Synopsis

On Christmas Day, December 25, 2013, during the distribution of Communion at the Sanctuary of Saint Hyacinth in Legnica — a city in Lower Silesia, southwestern Poland — a consecrated host fell from a priest's hands to the floor. Following standard liturgical protocol, Fr. Andrzej Ziombra placed the host in a small container of water to dissolve before respectful disposal.

Around January 4, 2014 — approximately ten days later — Fr. Ziombra checked the container and found the host had not dissolved. A reddish stain had appeared, covering roughly one-fifth of the host's surface. He notified the parish and the Diocese of Legnica, and Bishop Stefan Cichy initiated a formal ecclesiastical investigation.

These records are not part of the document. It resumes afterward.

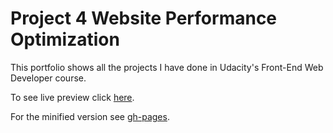 # Project 4 Website Performance Optimization 

This portfolio shows all the projects I have done in Udacity's Front-End Web Developer course.

To see live preview click [here](http://luizgsa21.github.io/p4-website-perfomance/).

For the minified version see [gh-pages](https://github.com/LuizGsa21/p4-website-perfomance/tree/gh-pages).
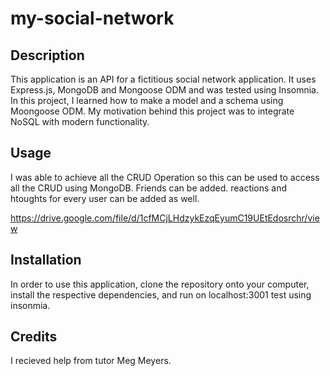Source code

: # my-social-network

## Description 

This application is an API for a fictitious social network application. It uses Express.js, MongoDB and Mongoose ODM and was tested using Insomnia. In this project, I learned how to make a model and a schema using Moongoose ODM.  My motivation behind this project was to integrate NoSQL with modern functionality. 


## Usage
I was able to achieve all the CRUD Operation so this can be used to access all the CRUD using MongoDB. Friends can be added. reactions and htoughts for every user can be added as well.

https://drive.google.com/file/d/1cfMCjLHdzykEzqEyumC19UEtEdosrchr/view

## Installation 

In order to use this application, clone the repository onto your computer, install the respective dependencies, and run on localhost:3001 test using insonmia. 

## Credits 

I recieved help from tutor Meg Meyers.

In February 2014, samples from the stained portion were submitted to two independent forensic institutions: the Department of Forensic Medicine at Wrocław Medical University, and the Department of Forensic Medicine at Pomeranian Medical University in Szczecin. Both laboratories received samples without being told their origin. The Wrocław lab's initial analysis ruled out bacterial and mycological contamination — specifically excluding Serratia marcescens, a common red-pigment-producing organism sometimes proposed as an explanation for similar phenomena.

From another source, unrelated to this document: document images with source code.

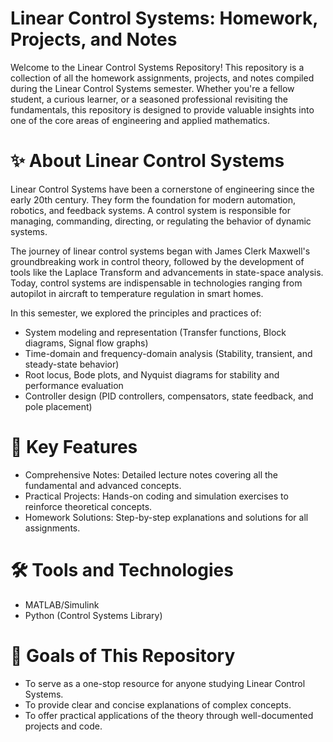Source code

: # Linear Control Systems: Homework, Projects, and Notes
Welcome to the Linear Control Systems Repository! This repository is a collection of all the homework assignments, projects, and notes compiled during the Linear Control Systems semester. Whether you're a fellow student, a curious learner, or a seasoned professional revisiting the fundamentals, this repository is designed to provide valuable insights into one of the core areas of engineering and applied mathematics.
# ✨ About Linear Control Systems
Linear Control Systems have been a cornerstone of engineering since the early 20th century. They form the foundation for modern automation, robotics, and feedback systems. A control system is responsible for managing, commanding, directing, or regulating the behavior of dynamic systems.

The journey of linear control systems began with James Clerk Maxwell's groundbreaking work in control theory, followed by the development of tools like the Laplace Transform and advancements in state-space analysis. Today, control systems are indispensable in technologies ranging from autopilot in aircraft to temperature regulation in smart homes.

In this semester, we explored the principles and practices of:

- System modeling and representation (Transfer functions, Block diagrams, Signal flow graphs)
- Time-domain and frequency-domain analysis (Stability, transient, and steady-state behavior)
- Root locus, Bode plots, and Nyquist diagrams for stability and performance evaluation
- Controller design (PID controllers, compensators, state feedback, and pole placement)

# 🔑 Key Features
- Comprehensive Notes: Detailed lecture notes covering all the fundamental and advanced concepts.
- Practical Projects: Hands-on coding and simulation exercises to reinforce theoretical concepts.
- Homework Solutions: Step-by-step explanations and solutions for all assignments.

# 🛠️ Tools and Technologies
- MATLAB/Simulink
- Python (Control Systems Library)

# 🎯 Goals of This Repository
- To serve as a one-stop resource for anyone studying Linear Control Systems.
- To provide clear and concise explanations of complex concepts.
- To offer practical applications of the theory through well-documented projects and code.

The histopathological findings from both institutions were presented on December 9, 2015. The transformed material was identified as human cardiac muscle tissue — specifically described as "fragmented parts of cross-striated muscle, the histopathological image of which is most similar to the myocardium with alterations that often accompany agony." Human DNA was confirmed present. No blood type was determined; unlike the Sokolka and Buenos Aires cases, the Legnica sample contained tissue only, not blood, so blood typing was not performed.

Bishop Kiernikowski succeeded Cichy during the investigation. Before making any public announcement, Kiernikowski submitted the complete findings to the Congregation for the Doctrine of the Faith in Rome. In Holy Week 2016, the CDF responded, affirming scientific and moral certainty that a supernatural occurrence had taken place and granting formal permission to announce the miracle and prepare a place of cult. On April 10, 2016, Kiernikowski issued his pastoral communiqué, which was read from the pulpit in all parishes of the Diocese on April 17, 2016 — the Fourth Sunday of Easter. He directed the parish to prepare a suitable place for exposition of the transformed host, to establish systematic catechesis on Eucharistic devotion, and to maintain a book recording graces received.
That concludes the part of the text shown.